マンション価格について「都心は頭打ち」、中には「下落」という声も聞こえてきます。実際の相場動向はどうなっているのでしょうか。2016年10月の実勢調査結果から、中古マンションと住宅地の価格動向を紹介します。(1ページ目)

【この記事のポイント】

・不動産価格、限りなく横ばいに近いプラスの変動
・「売れ行き鈍る」の声と裏腹に成約件数は微増
中古一戸建てと中古マンションの平均価格が逆転!
旺盛な持ち家ニーズで不動産市場は安泰?

中古マンション・住宅地価格、ともに平均でほぼ横ばいに

野村不動産アーバンネットによる、2016年10月1日時点の中古マンションと住宅地の「実勢価格調査」を基に、最新の不動産価格動向を紹介しましょう。この調査は、対象となる住宅地(土地)と中古マンションをピックアップして、それぞれの実勢価格を3カ月ごとに定点観測し、「変動率」で表したデータです。リアルタイムの不動産市場の動きを知るうえで役立ちます。
※調査地点は東京都・神奈川県・埼玉県・千葉県のなかでもエリアを限定されたもので、都県全体を表すものではありません。

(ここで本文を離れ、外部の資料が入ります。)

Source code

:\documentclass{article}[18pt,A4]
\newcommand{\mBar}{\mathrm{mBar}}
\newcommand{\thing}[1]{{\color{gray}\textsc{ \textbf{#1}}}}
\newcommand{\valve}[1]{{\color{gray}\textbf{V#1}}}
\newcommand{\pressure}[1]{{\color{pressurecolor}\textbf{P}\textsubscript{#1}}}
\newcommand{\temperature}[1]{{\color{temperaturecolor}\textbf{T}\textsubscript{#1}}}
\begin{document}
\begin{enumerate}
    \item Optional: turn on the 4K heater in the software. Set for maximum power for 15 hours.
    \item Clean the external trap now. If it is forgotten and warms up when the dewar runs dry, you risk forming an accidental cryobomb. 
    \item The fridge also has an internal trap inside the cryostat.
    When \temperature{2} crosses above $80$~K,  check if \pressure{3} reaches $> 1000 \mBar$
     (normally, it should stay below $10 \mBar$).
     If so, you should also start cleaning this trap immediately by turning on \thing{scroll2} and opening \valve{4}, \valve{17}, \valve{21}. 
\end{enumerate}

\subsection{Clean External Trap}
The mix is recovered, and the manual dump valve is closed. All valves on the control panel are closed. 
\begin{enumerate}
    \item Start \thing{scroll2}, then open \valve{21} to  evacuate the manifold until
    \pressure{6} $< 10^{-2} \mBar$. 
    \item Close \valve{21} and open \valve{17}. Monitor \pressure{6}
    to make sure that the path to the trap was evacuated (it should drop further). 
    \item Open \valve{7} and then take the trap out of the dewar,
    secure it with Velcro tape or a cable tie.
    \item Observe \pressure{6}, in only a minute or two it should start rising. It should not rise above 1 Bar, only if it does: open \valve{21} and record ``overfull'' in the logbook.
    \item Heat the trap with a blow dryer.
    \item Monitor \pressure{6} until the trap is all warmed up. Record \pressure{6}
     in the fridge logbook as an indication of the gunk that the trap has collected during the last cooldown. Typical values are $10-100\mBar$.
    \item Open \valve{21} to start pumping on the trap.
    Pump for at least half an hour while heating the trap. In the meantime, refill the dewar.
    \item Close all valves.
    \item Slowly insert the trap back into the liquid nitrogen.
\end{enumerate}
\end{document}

首都圏の中古マンション価格および住宅地の価格は、3年半に渡って変動率1%以下の非常に緩やかなプラスが続いています。今回の調査では、住宅地と中古マンションともにプラス0.1%となり、ほぼ横ばいに近い状態となりました(図1参照)。

東京都区部・東京都下・神奈川県・埼玉県・千葉県の各エリア別に見ると、前回調査(2016年7月)までのおよそ2年近くは全エリアでプラスが続いてきましたが、今回は久しぶりにマイナスのエリアが出ました。

マイナスとなったのは、住宅地が東京都下と神奈川県、中古マンションは神奈川県と千葉県です。一部とはいえ、調整局面に入ったエリアが出ていることは、一つの転機を迎えたともいえます(図2参照)。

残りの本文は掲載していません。